« Rue de Damas, chemin de rencontre » : une exposition qui aura lieu demain dans le jardin du cimetière évangélique français à Sodeco.
C’est dans le cadre atypique du jardin du cimetière évangélique français à Sodeco que l’exposition « Rue de Damas, chemin de rencontre » sera inaugurée demain à 18h30. Une véritable ode à la rue de Damas, lieu emblématique de Beyrouth, à travers 22 clichés exceptionnels fournis par le photographe Patrick Baz, le collectionneur Georges Boustany – qui collabore avec L’Orient-Le Jour dans le cadre de la rubrique bimensuelle la Carte du tendre –, l’Université Saint-Joseph et la Fondation arabe pour l’image. Certaines des photos sont également tirées des archives de L’Orient-Le Jour.

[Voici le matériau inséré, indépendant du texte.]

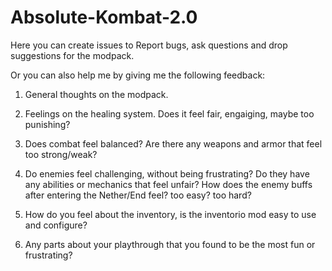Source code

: # Absolute-Kombat-2.0
Here you can create issues to Report bugs, ask questions and drop suggestions for the modpack.

Or you can also help me by giving me the following feedback:
1. General thoughts on the modpack.

2. Feelings on the healing system. Does it feel fair, engaiging, maybe too punishing?

3. Does combat feel balanced? Are there any weapons and armor that feel too strong/weak?

4. Do enemies feel challenging, without being frustrating? Do they have any abilities or mechanics that feel unfair? How does the enemy buffs after entering the Nether/End feel? too easy? too hard?

5. How do you feel about the inventory, is the inventorio mod easy to use and configure?

6. Any parts about your playthrough that you found to be the most fun or frustrating?
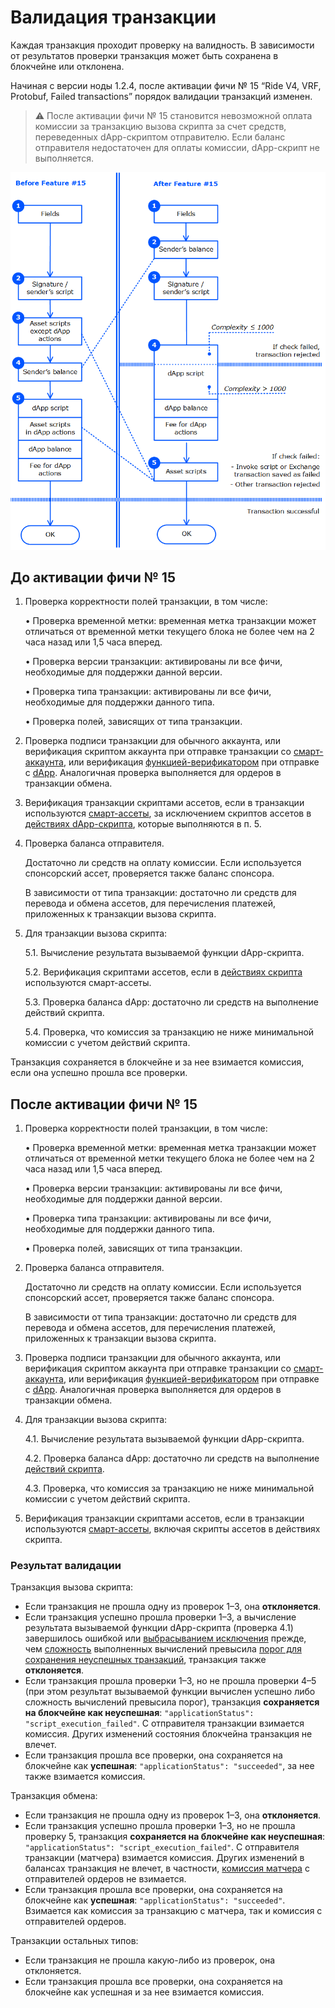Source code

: # Валидация транзакции

Каждая транзакция проходит проверку на валидность. В зависимости от результатов проверки транзакция может быть сохранена в блокчейне или отклонена.

Начиная с версии ноды 1.2.4, после активации фичи №&nbsp;15 “Ride V4, VRF, Protobuf, Failed transactions” порядок валидации транзакций изменен.

> :warning: После активации фичи №&nbsp;15 становится невозможной оплата комиссии за транзакцию вызова скрипта за счет средств, переведенных dApp-скриптом отправителю. Если баланс отправителя недостаточен для оплаты комиссии, dApp-скрипт не выполняется.

![](./_assets/tx-validaton.png)

## До активации фичи № 15

1. Проверка корректности полей транзакции, в том числе:

   • Проверка временной метки: временная метка транзакции может отличаться от временной метки текущего блока не более чем на 2 часа назад или 1,5 часа вперед.

   • Проверка версии транзакции: активированы ли все фичи, необходимые для поддержки данной версии.

   • Проверка типа транзакции: активированы ли все фичи, необходимые для поддержки данного типа.

   • Проверка полей, зависящих от типа транзакции.

2. Проверка подписи транзакции для обычного аккаунта, или верификация скриптом аккаунта при отправке транзакции со [смарт-аккаунта](/ru/blockchain/account/smart-account), или верификация [функцией-верификатором](/ru/ride/functions/verifier-function) при отправке с [dApp](/ru/blockchain/account/dapp). Аналогичная проверка выполняется для ордеров в транзакции обмена.

3. Верификация транзакции скриптами ассетов, если в транзакции используются [смарт-ассеты](/ru/blockchain/token/smart-asset), за исключением скриптов ассетов в [действиях dApp-скрипта](/ru/ride/structures/script-actions/), которые выполняются в&nbsp;п.&nbsp;5.
4. Проверка баланса отправителя.

   Достаточно ли средств на оплату комиссии. Если используется спонсорский ассет, проверяется также баланс спонсора.

   В зависимости от типа транзакции: достаточно ли средств для перевода и обмена ассетов, для перечисления платежей, приложенных к транзакции вызова скрипта.

5. Для транзакции вызова скрипта:

   5.1. Вычисление результата вызываемой функции dApp-скрипта.

   5.2. Верификация скриптами ассетов, если в [действиях скрипта](/ru/ride/structures/script-actions/) используются смарт-ассеты.

   5.3. Проверка баланса dApp: достаточно ли средств на выполнение действий скрипта.

   5.4. Проверка, что комиссия за транзакцию не ниже минимальной комиссии с учетом действий скрипта.

Транзакция сохраняется в блокчейне и за нее взимается комиссия, если она успешно прошла все проверки.

## После активации фичи № 15

1. Проверка корректности полей транзакции, в том числе:

   • Проверка временной метки: временная метка транзакции может отличаться от временной метки текущего блока не более чем на 2 часа назад или 1,5 часа вперед.

   • Проверка версии транзакции: активированы ли все фичи, необходимые для поддержки данной версии.

   • Проверка типа транзакции: активированы ли все фичи, необходимые для поддержки данного типа.

   • Проверка полей, зависящих от типа транзакции.

2. Проверка баланса отправителя.

   Достаточно ли средств на оплату комиссии. Если используется спонсорский ассет, проверяется также баланс спонсора.

   В зависимости от типа транзакции: достаточно ли средств для перевода и обмена ассетов, для перечисления платежей, приложенных к транзакции вызова скрипта.

3. Проверка подписи транзакции для обычного аккаунта, или верификация скриптом аккаунта при отправке транзакции со [смарт-аккаунта](/ru/blockchain/account/smart-account), или верификация [функцией-верификатором](/ru/ride/functions/verifier-function) при отправке с [dApp](/ru/blockchain/account/dapp). Аналогичная проверка выполняется для ордеров в транзакции обмена.
4. Для транзакции вызова скрипта:

   4.1. Вычисление результата вызываемой функции dApp-скрипта.

   4.2. Проверка баланса dApp: достаточно ли средств на выполнение [действий скрипта](/ru/ride/structures/script-actions/).

   4.3. Проверка, что комиссия за транзакцию не ниже минимальной комиссии с учетом действий скрипта.

5. Верификация транзакции скриптами ассетов, если в транзакции используются [смарт-ассеты](/ru/blockchain/token/smart-asset), включая скрипты ассетов в действиях скрипта.

### Результат валидации

Транзакция вызова скрипта:
* Если транзакция не прошла одну из проверок 1–3, она **отклоняется**.
* Если транзакция успешно прошла проверки 1–3, а вычисление результата вызываемой функции dApp-скрипта (проверка 4.1) завершилось ошибкой или [выбрасыванием исключения](/ru/ride/exceptions) прежде, чем [сложность](/ru/ride/base-concepts/complexity) выполненных вычислений превысила [порог для сохранения неуспешных транзакций](/ru/ride/limits/), транзакция также **отклоняется**.
* Если транзакция прошла проверки 1–3, но не прошла проверки 4–5 (при этом результат вызываемой функции вычислен успешно либо сложность вычислений превысила порог), транзакция **сохраняется на блокчейне как неуспешная**: `"applicationStatus": "script_execution_failed"`. С отправителя транзакции взимается комиссия. Других изменений состояния блокчейна транзакция не влечет.
* Если транзакция прошла все проверки, она сохраняется на блокчейне как **успешная**: `"applicationStatus": "succeeded"`, за нее также взимается комиссия.

Транзакция обмена:
* Если транзакция не прошла одну из проверок 1–3, она **отклоняется**.
* Если транзакция успешно прошла проверки 1–3, но не прошла проверку 5, транзакция **сохраняется на блокчейне как неуспешная**: `"applicationStatus": "script_execution_failed"`. С отправителя транзакции (матчера) взимается комиссия. Других изменений в балансах транзакция не влечет, в частности, [комиссия матчера](/ru/blockchain/transaction-type/exchange-transaction#комиссия-матчера) с отправителей ордеров не взимается.
* Если транзакция прошла все проверки, она сохраняется на блокчейне как **успешная**: `"applicationStatus": "succeeded"`. Взимается как комиссия за транзакцию с матчера, так и комиссия с отправителей ордеров.

Транзакции остальных типов:
* Если транзакция не прошла какую-либо из проверок, она отклоняется.
* Если транзакция прошла все проверки, она сохраняется на блокчейне как успешная и за нее взимается комиссия.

Entièrement rénové à la fin 2017, le jardin du cimetière évangélique français s’est découvert une nouvelle vocation depuis. Ouvert au public, aux artistes et aux associations, cet espace accueille sa première exposition photographique jusqu’au 22 juin, et ce tous les jours de 13h à 18h.
Le vernissage sera suivi d’une table ronde qui réunira Patrick Baz, le réalisateur Philippe Aractingi et Georges Boustany. Le débat sera modéré par notre collègue Cyrille Nême. Les intervenants évoqueront notamment leurs souvenirs de la guerre et de la rue de Damas. Les photographies exposées seront, en outre, accompagnées de textes produits par des étudiants de l’USJ dans le cadre d’ateliers d’écriture. « Aller dans un jardin situé dans un cimetière, ce n’est pas dans les mœurs libanaises », reconnaît le pasteur Pierre Lacoste, responsable de l’Église protestante française de Beyrouth. Mais le jardin du cimetière, planté d’oliviers, de grenadiers et de figuiers, est devenu un lieu de vie et de rencontre, et de plus en plus de personnes s’y octroient volontiers quelques pauses.
C’est un véritable saut dans le passé que cette exposition s’est donné pour mission d’effectuer. Organisée par l’Église protestante française de Beyrouth, en partenariat exclusif avec L’OLJ, l’exposition retrace des pans de l’histoire de la rue de Damas du temps où les cimetières étaient encore en dehors de la ville, au début du XXe siècle. Durant la guerre civile, la rue de Damas a constitué une ligne de démarcation entre Beyrouth-Est et Beyrouth-Ouest, offrant ainsi des clichés inoubliables et des scènes de désolation sans pareil.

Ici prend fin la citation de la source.